Raul, nuestro anfitrión era un joven y cordial ingeniero con alta responsabilidad en el pozo que aprovechaba el paseo para supervisar la mampostería que sostenía el túnel o dar instrucciones a los sufridos mineros y mineras ( tiznado de carbón y en lo más profundo de la mina pude contemplar más de un rostro femenino ) que realizaban el mantenimiento de la zona.
En nuestro trayecto salvamos varios desniveles por estrechísimos pasajes que parecían conducirnos a un abismo de oscuridad e imposibles pasadizos en los que inevitablemente golpeábamos el casco contra el techo.
Entre vagonetas, vías que sortear, humedades y filtraciones de los ríos subterráneos, grupos de mineros que aparecían en cualquier rincón e indescriptibles ingenios, máquinas y cintas ( alguna de las cuales hubo de pararse unos segundos para que pudiéramos continuar ) fuimos avanzando hasta la rampla o taller de explotación propiamente dicho.
Esta claro que la mina es un lugar para gente joven y en buena forma física pues, tras casi dos horas de caminata, llegué al lugar con la boca seca ( el aire se hace irrespirable por momentos ), la cara negra ( el polvillo negro se impregna por todos los poros de tu cuerpo ) y las piernas y la espalda doloridas ( la marcha había de hacerse en posiciones forzadas ).
En la actualidad la figura del picador con el martillo de aire comprimido realizando el trabajo a base de fuerza tiende a desaparecer a favor de nuevas técnicas menos penosas con el apoyo de moderna maquinaria. Tal y como pudimos observar potentes y compactas estructuras mecanizadas penetran hasta las capas de extracción sustituyendo a la mampostería tradicional de modo el carbón se puede extraer mediante imponentes y ruidosos tambores rotatorios dotados de picos que arrancan el carbón de la beta en grandes pedazos.
Sin embargo la dureza del trabajo y del entorno es obvia, tanto es así que al salir de nuevo al exterior, tras otro largo paseo por una nueva galería hasta la jaula, sentí un leve mareo.

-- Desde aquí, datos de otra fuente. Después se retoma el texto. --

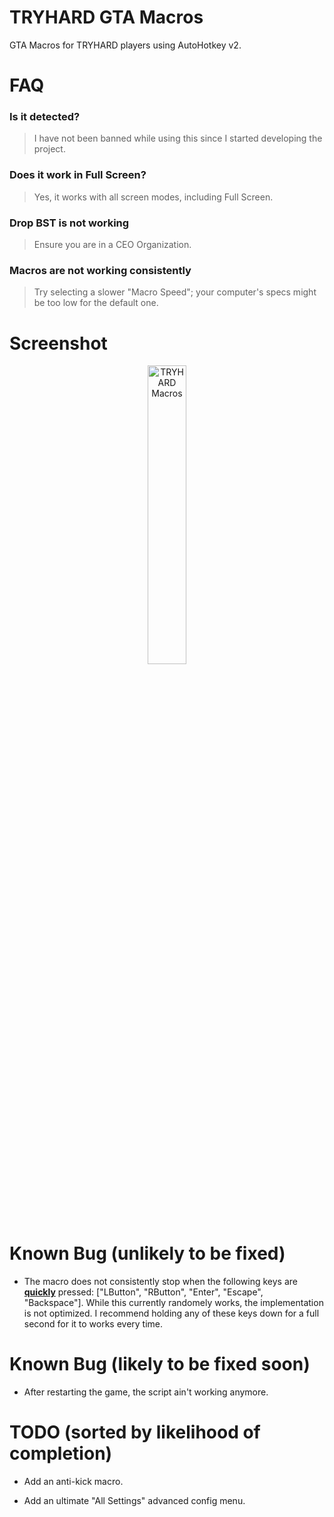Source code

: # TRYHARD GTA Macros

GTA Macros for TRYHARD players using AutoHotkey v2.

# FAQ

### Is it detected?

> I have not been banned while using this since I started developing the project.

### Does it work in Full Screen?

> Yes, it works with all screen modes, including Full Screen.

### Drop BST is not working

> Ensure you are in a CEO Organization.

### Macros are not working consistently

> Try selecting a slower "Macro Speed"; your computer's specs might be too low for the default one.

# Screenshot

<div align="center">
  <img src="https://github.com/user-attachments/assets/42ebd73b-adc9-4afa-bbf4-235d2f8a84d3" alt="TRYHARD Macros" style="width: 35%;">
</div>

# Known Bug (unlikely to be fixed)

- The macro does not consistently stop when the following keys are <ins>**quickly**</ins> pressed: \["LButton", "RButton", "Enter", "Escape", "Backspace"\]. While this currently randomely works, the implementation is not optimized. I recommend holding any of these keys down for a full second for it to works every time.

# Known Bug (likely to be fixed soon)

- After restarting the game, the script ain't working anymore.

# TODO (sorted by likelihood of completion)

- Add an anti-kick macro.

- Add an ultimate "All Settings" advanced config menu.
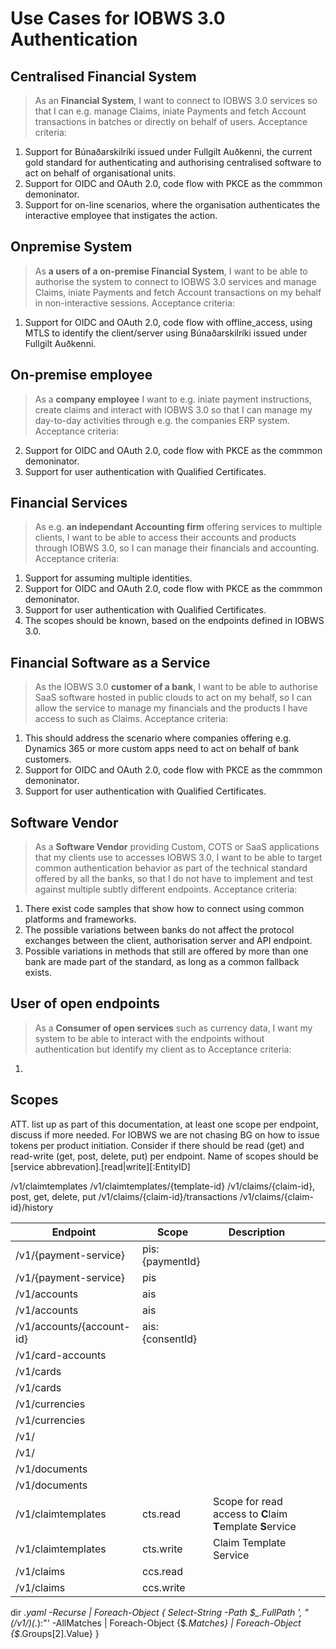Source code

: # Use Cases for IOBWS 3.0 Authentication

## Centralised Financial System
> As an **Financial System**, I want to connect to IOBWS 3.0 services so that I can e.g. manage Claims, iniate Payments and fetch Account transactions in batches or directly on behalf of users.
Acceptance criteria:
1. Support for Búnaðarskilríki issued under Fullgilt Auðkenni, the current gold standard for authenticating and authorising centralised software to act on behalf of organisational units.
2. Support for OIDC and OAuth 2.0, code flow with PKCE as the commmon demoninator. 
3. Support for on-line scenarios, where the organisation authenticates the interactive employee that instigates the action.

## Onpremise System
> As **a users of a on-premise Financial System**, I want to be able to authorise the system to connect to IOBWS 3.0 services and manage Claims, iniate Payments and fetch Account transactions on my behalf in non-interactive sessions.
Acceptance criteria:
1. Support for OIDC and OAuth 2.0, code flow with offline_access, using MTLS to identify the client/server using Búnaðarskilríki issued under Fullgilt Auðkenni. 

## On-premise employee
> As a **company employee** I want to e.g. iniate payment instructions, create claims and interact with IOBWS 3.0 so that I can manage my day-to-day activities through e.g. the companies ERP system.
Acceptance criteria:
2. Support for OIDC and OAuth 2.0, code flow with PKCE as the commmon demoninator. 
2. Support for user authentication with Qualified Certificates.

## Financial Services
> As e.g. **an independant Accounting firm** offering services to multiple clients, I want to be able to access their accounts and products through IOBWS 3.0, so I can manage their financials and accounting.
Acceptance criteria:
1. Support for assuming multiple identities. 
2. Support for OIDC and OAuth 2.0, code flow with PKCE as the commmon demoninator. 
2. Support for user authentication with Qualified Certificates.
3. The scopes should be known, based on the endpoints defined in IOBWS 3.0.

## Financial Software as a Service
> As the IOBWS 3.0 **customer of a bank**, I want to be able to authorise SaaS software hosted in public clouds to act on my behalf, so I can allow the service to manage my financials and the products I have access to such as Claims.
Acceptance criteria:
1. This should address the scenario where companies offering e.g. Dynamics 365 or more custom apps need to act on behalf of bank customers.
2. Support for OIDC and OAuth 2.0, code flow with PKCE as the commmon demoninator. 
2. Support for user authentication with Qualified Certificates.

## Software Vendor
> As a **Software Vendor** providing Custom, COTS or SaaS applications that my clients use to accesses IOBWS 3.0, I want to be able to target common authentication behavior as part of the technical standard offered by all the banks, so that I do not have to implement and test against multiple subtly different endpoints.
Acceptance criteria:
1. There exist code samples that show how to connect using common platforms and frameworks.
2. The possible variations between banks do not affect the protocol exchanges between the client, authorisation server and API endpoint.
3. Possible variations in methods that still are offered by more than one bank are made part of the standard, as long as a common fallback exists. 

## User of open endpoints
> As a **Consumer of open services** such as currency data, I want my system to be able to interact with the endpoints without authentication but identify my client as to 
Acceptance criteria:
1. 

## Scopes
ATT. list up as part of this documentation, at least one scope per endpoint, discuss if more needed.
For IOBWS we are not chasing BG on how to issue tokens per product initiation.
Consider if there should be read (get) and read-write (get, post, delete, put) per endpoint.
Name of scopes should be [service abbrevation].[read|write][:EntityID]

/v1/claimtemplates
/v1/claimtemplates/{template-id}
/v1/claims/{claim-id}, post, get, delete, put
/v1/claims/{claim-id}/transactions
/v1/claims/{claim-id}/history

|  Endpoint | Scope  | Description  |   |   |
|---|---|---|---|---|
| /v1/{payment-service} | pis:{paymentId}  | | | |
| /v1/{payment-service} | pis  | | | |
| /v1/accounts | ais  | | | |
| /v1/accounts | ais  | | | |
| /v1/accounts/{account-id} | ais:{consentId} | | | |
| /v1/card-accounts |   | | | |
| /v1/cards |   | | | |
| /v1/cards |   | | | |
| /v1/currencies |   | | | |
| /v1/currencies |   | | | |
| /v1/ |   | | | |
| /v1/ |   | | | |
| /v1/documents |   | | | |
| /v1/documents |   | | | |
| /v1/claimtemplates  | cts.read | Scope for read access to **C**laim **T**emplate **S**ervice  |   |   |
| /v1/claimtemplates  | cts.write | Claim Template Service  |   |   |
| /v1/claims  | ccs.read  |   |   |   |
| /v1/claims  | ccs.write  |   |   |   |

dir *.yaml -Recurse | Foreach-Object { Select-String -Path $_.FullPath ', "(/v1/)(.*):"' -AllMatches | Foreach-Object {$_.Matches} | Foreach-Object {$_.Groups[2].Value} }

Después de más de tres horas en el interior de la mina había perdido la noción del día y la noche, necesitaba beber y refrescarme.
Tras una buena ducha y aún habiéndome frotado a fondo, un cerco de carbón se acumulaba alrededor de mis ojos ( sólo al final del día acabó por depositarse en los lagrimales y desaparecer ), al estornudar expulsaba una especie de ceniza, tenía un hambre voraz y, sobre todo, muchísima sed.
La gentileza de HUNOSA ( gracias Ubaldo ) hizo que todo el malestar cesase súbitamente tras una abundante comida en un coqueto restaurante del centro de Mieres.
Al salir del local para reemprender mis obligaciones vespertinas sentí gran placer con pequeños goces que nunca antes había valorado, el frescor del aire puro al ser aspirado, la sensación de libertad por encontrarme ante un amplio espacio abierto, la animosa alegría que experimentaba al contemplar la gloriosa luz del sol. Comprendí entonces por qué los mineros quieren exprimir la vida al instante sin pensar demasiado en el abismo de oscuridad que implacablemente les depara el mañana.